- What needs to be done
Images appear in the records below; leave them out and repeat everything else exactly.

- Information
::::::::

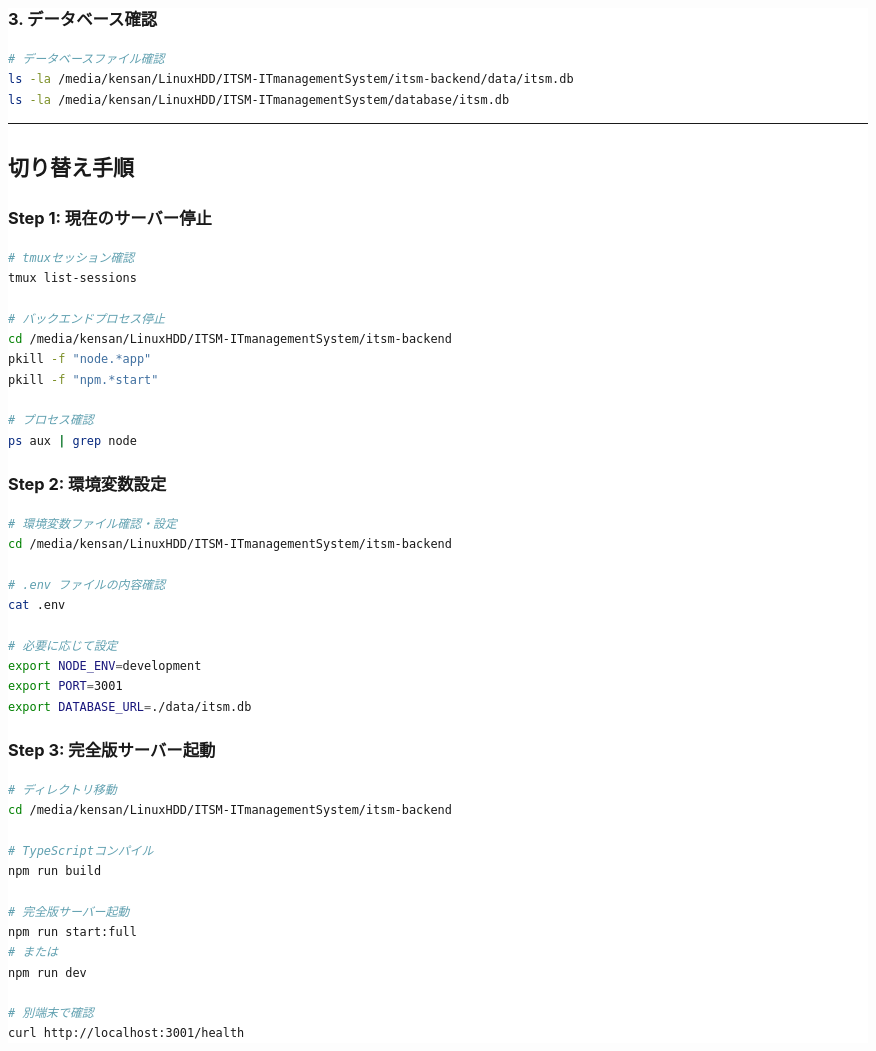 ### 3. データベース確認

```bash
# データベースファイル確認
ls -la /media/kensan/LinuxHDD/ITSM-ITmanagementSystem/itsm-backend/data/itsm.db
ls -la /media/kensan/LinuxHDD/ITSM-ITmanagementSystem/database/itsm.db
```

---

## 切り替え手順

### Step 1: 現在のサーバー停止

```bash
# tmuxセッション確認
tmux list-sessions

# バックエンドプロセス停止
cd /media/kensan/LinuxHDD/ITSM-ITmanagementSystem/itsm-backend
pkill -f "node.*app"
pkill -f "npm.*start"

# プロセス確認
ps aux | grep node
```

### Step 2: 環境変数設定

```bash
# 環境変数ファイル確認・設定
cd /media/kensan/LinuxHDD/ITSM-ITmanagementSystem/itsm-backend

# .env ファイルの内容確認
cat .env

# 必要に応じて設定
export NODE_ENV=development
export PORT=3001
export DATABASE_URL=./data/itsm.db
```

### Step 3: 完全版サーバー起動

```bash
# ディレクトリ移動
cd /media/kensan/LinuxHDD/ITSM-ITmanagementSystem/itsm-backend

# TypeScriptコンパイル
npm run build

# 完全版サーバー起動
npm run start:full
# または
npm run dev

# 別端末で確認
curl http://localhost:3001/health
```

::::::::

- Exercise response
 ### 3. データベース確認

```bash
# データベースファイル確認
ls -la /media/kensan/LinuxHDD/ITSM-ITmanagementSystem/itsm-backend/data/itsm.db
ls -la /media/kensan/LinuxHDD/ITSM-ITmanagementSystem/database/itsm.db
```

---

## 切り替え手順

### Step 1: 現在のサーバー停止

```bash
# tmuxセッション確認
tmux list-sessions

# バックエンドプロセス停止
cd /media/kensan/LinuxHDD/ITSM-ITmanagementSystem/itsm-backend
pkill -f "node.*app"
pkill -f "npm.*start"

# プロセス確認
ps aux | grep node
```

### Step 2: 環境変数設定

```bash
# 環境変数ファイル確認・設定
cd /media/kensan/LinuxHDD/ITSM-ITmanagementSystem/itsm-backend

# .env ファイルの内容確認
cat .env

# 必要に応じて設定
export NODE_ENV=development
export PORT=3001
export DATABASE_URL=./data/itsm.db
```

### Step 3: 完全版サーバー起動

```bash
# ディレクトリ移動
cd /media/kensan/LinuxHDD/ITSM-ITmanagementSystem/itsm-backend

# TypeScriptコンパイル
npm run build

# 完全版サーバー起動
npm run start:full
# または
npm run dev

# 別端末で確認
curl http://localhost:3001/health
```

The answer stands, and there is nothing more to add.